Using automation to give producers the infrastructure they need to look after their own domains is critical so that consumers are empowered to find the data they need themselves.
Strong sponsorship
Any deep transformation requires a commensurately enthusiastic sponsorship from the powers that be. We put a lot of effort into demonstrating the value a data mesh could deliver so that we could get the mandate we needed to make fundamental changes.
Cross-functional teams
Cross-functional teams are critical for addressing the problem of data silos within an organisation. Horizontal structures need to be instead verticalised so that each domain has the skills and resources to look after their own data so they can make it available for the rest of the organisation.
Willingness to change!
It’s important to note that moving to a data mesh is not a technology exercise. It’s not just linking a bunch of data lakes together.

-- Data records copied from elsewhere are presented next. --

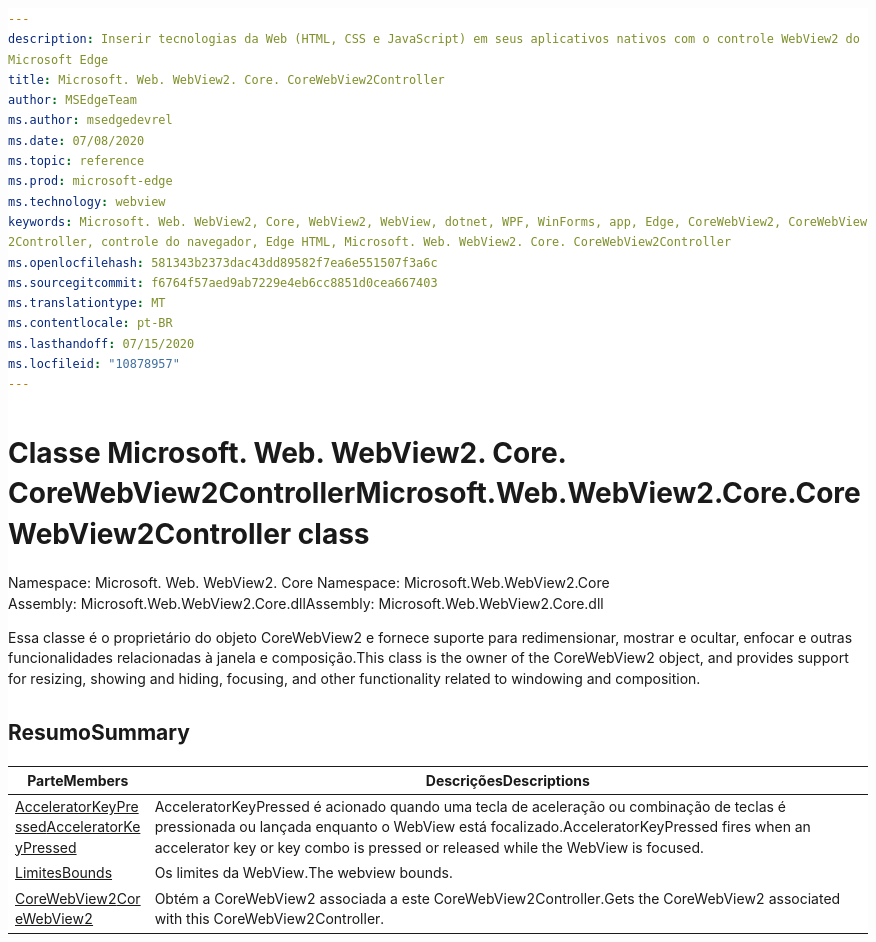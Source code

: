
 ```yaml
---
description: Inserir tecnologias da Web (HTML, CSS e JavaScript) em seus aplicativos nativos com o controle WebView2 do Microsoft Edge
title: Microsoft. Web. WebView2. Core. CoreWebView2Controller
author: MSEdgeTeam
ms.author: msedgedevrel
ms.date: 07/08/2020
ms.topic: reference
ms.prod: microsoft-edge
ms.technology: webview
keywords: Microsoft. Web. WebView2, Core, WebView2, WebView, dotnet, WPF, WinForms, app, Edge, CoreWebView2, CoreWebView2Controller, controle do navegador, Edge HTML, Microsoft. Web. WebView2. Core. CoreWebView2Controller
ms.openlocfilehash: 581343b2373dac43dd89582f7ea6e551507f3a6c
ms.sourcegitcommit: f6764f57aed9ab7229e4eb6cc8851d0cea667403
ms.translationtype: MT
ms.contentlocale: pt-BR
ms.lasthandoff: 07/15/2020
ms.locfileid: "10878957"
---
```

# <span data-ttu-id="53c8b-104">Classe Microsoft. Web. WebView2. Core. CoreWebView2Controller</span><span class="sxs-lookup"><span data-stu-id="53c8b-104">Microsoft.Web.WebView2.Core.CoreWebView2Controller class</span></span> 

<span data-ttu-id="53c8b-105">Namespace: Microsoft. Web. WebView2. Core </span><span class="sxs-lookup"><span data-stu-id="53c8b-105">Namespace: Microsoft.Web.WebView2.Core</span></span>\
<span data-ttu-id="53c8b-106">Assembly: Microsoft.Web.WebView2.Core.dll</span><span class="sxs-lookup"><span data-stu-id="53c8b-106">Assembly: Microsoft.Web.WebView2.Core.dll</span></span>

<span data-ttu-id="53c8b-107">Essa classe é o proprietário do objeto CoreWebView2 e fornece suporte para redimensionar, mostrar e ocultar, enfocar e outras funcionalidades relacionadas à janela e composição.</span><span class="sxs-lookup"><span data-stu-id="53c8b-107">This class is the owner of the CoreWebView2 object, and provides support for resizing, showing and hiding, focusing, and other functionality related to windowing and composition.</span></span>

## <span data-ttu-id="53c8b-108">Resumo</span><span class="sxs-lookup"><span data-stu-id="53c8b-108">Summary</span></span>

 <span data-ttu-id="53c8b-109">Parte</span><span class="sxs-lookup"><span data-stu-id="53c8b-109">Members</span></span>                        | <span data-ttu-id="53c8b-110">Descrições</span><span class="sxs-lookup"><span data-stu-id="53c8b-110">Descriptions</span></span>
--------------------------------|---------------------------------------------
[<span data-ttu-id="53c8b-111">AcceleratorKeyPressed</span><span class="sxs-lookup"><span data-stu-id="53c8b-111">AcceleratorKeyPressed</span></span>](#acceleratorkeypressed) | <span data-ttu-id="53c8b-112">AcceleratorKeyPressed é acionado quando uma tecla de aceleração ou combinação de teclas é pressionada ou lançada enquanto o WebView está focalizado.</span><span class="sxs-lookup"><span data-stu-id="53c8b-112">AcceleratorKeyPressed fires when an accelerator key or key combo is pressed or released while the WebView is focused.</span></span>
[<span data-ttu-id="53c8b-113">Limites</span><span class="sxs-lookup"><span data-stu-id="53c8b-113">Bounds</span></span>](#bounds) | <span data-ttu-id="53c8b-114">Os limites da WebView.</span><span class="sxs-lookup"><span data-stu-id="53c8b-114">The webview bounds.</span></span>
[<span data-ttu-id="53c8b-115">CoreWebView2</span><span class="sxs-lookup"><span data-stu-id="53c8b-115">CoreWebView2</span></span>](#corewebview2) | <span data-ttu-id="53c8b-116">Obtém a CoreWebView2 associada a este CoreWebView2Controller.</span><span class="sxs-lookup"><span data-stu-id="53c8b-116">Gets the CoreWebView2 associated with this CoreWebView2Controller.</span></span>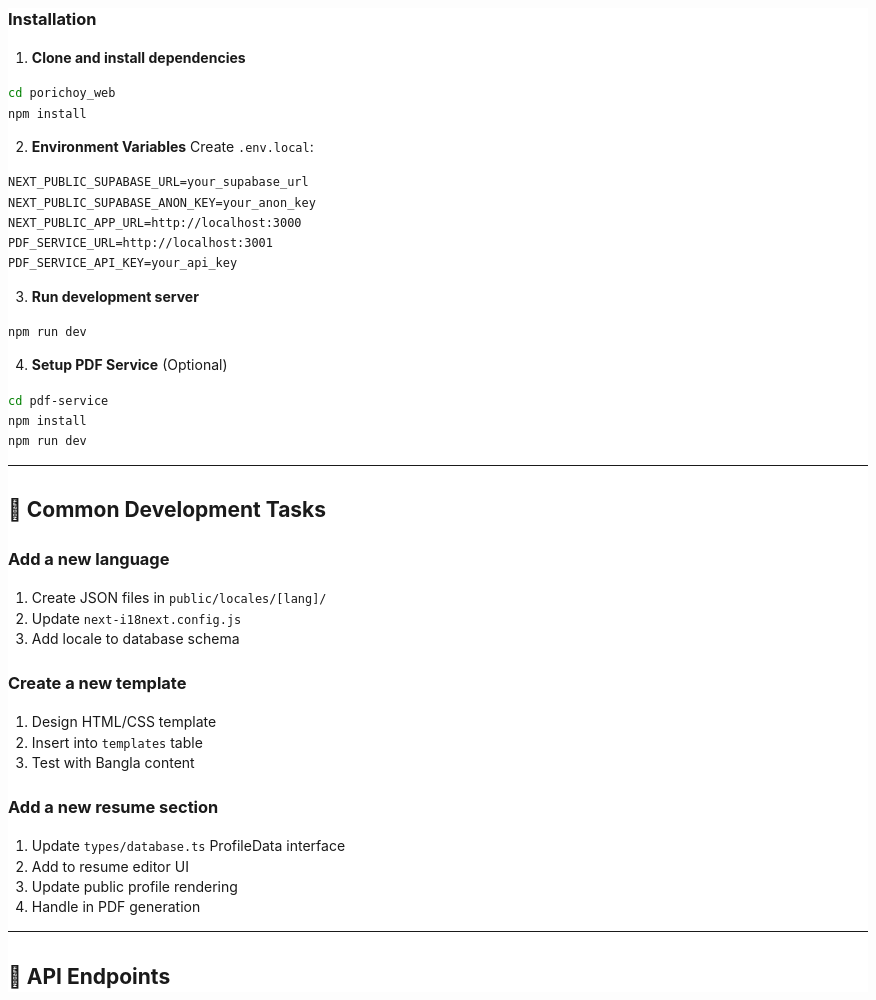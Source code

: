 ### Installation

1. **Clone and install dependencies**
```bash
cd porichoy_web
npm install
```

2. **Environment Variables**
Create `.env.local`:
```env
NEXT_PUBLIC_SUPABASE_URL=your_supabase_url
NEXT_PUBLIC_SUPABASE_ANON_KEY=your_anon_key
NEXT_PUBLIC_APP_URL=http://localhost:3000
PDF_SERVICE_URL=http://localhost:3001
PDF_SERVICE_API_KEY=your_api_key
```

3. **Run development server**
```bash
npm run dev
```

4. **Setup PDF Service** (Optional)
```bash
cd pdf-service
npm install
npm run dev
```

---

## 🔧 Common Development Tasks

### Add a new language
1. Create JSON files in `public/locales/[lang]/`
2. Update `next-i18next.config.js`
3. Add locale to database schema

### Create a new template
1. Design HTML/CSS template
2. Insert into `templates` table
3. Test with Bangla content

### Add a new resume section
1. Update `types/database.ts` ProfileData interface
2. Add to resume editor UI
3. Update public profile rendering
4. Handle in PDF generation

---

## 📝 API Endpoints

Data mesh is primarily an exercise in organisational change. While new tech is a part of it, the willingness to change from the ground up how an organisation operates is by far the most important success factor.
Business participation
Because a data mesh is decentralised, it requires high-quality input from all areas of the business. Good data citizenship must be encouraged so that each business unit knows what they stand to gain and what they are responsible for.
Data mesh is an incredibly powerful approach to getting the maximum business value out of your data.
But know that technology is not the answer!
The secret sauce is simply a deep willingness to change at a fundamental level how the organisation is structured and how people work.
Without that, no amount of technology will make anything more than a small dent in your data issues.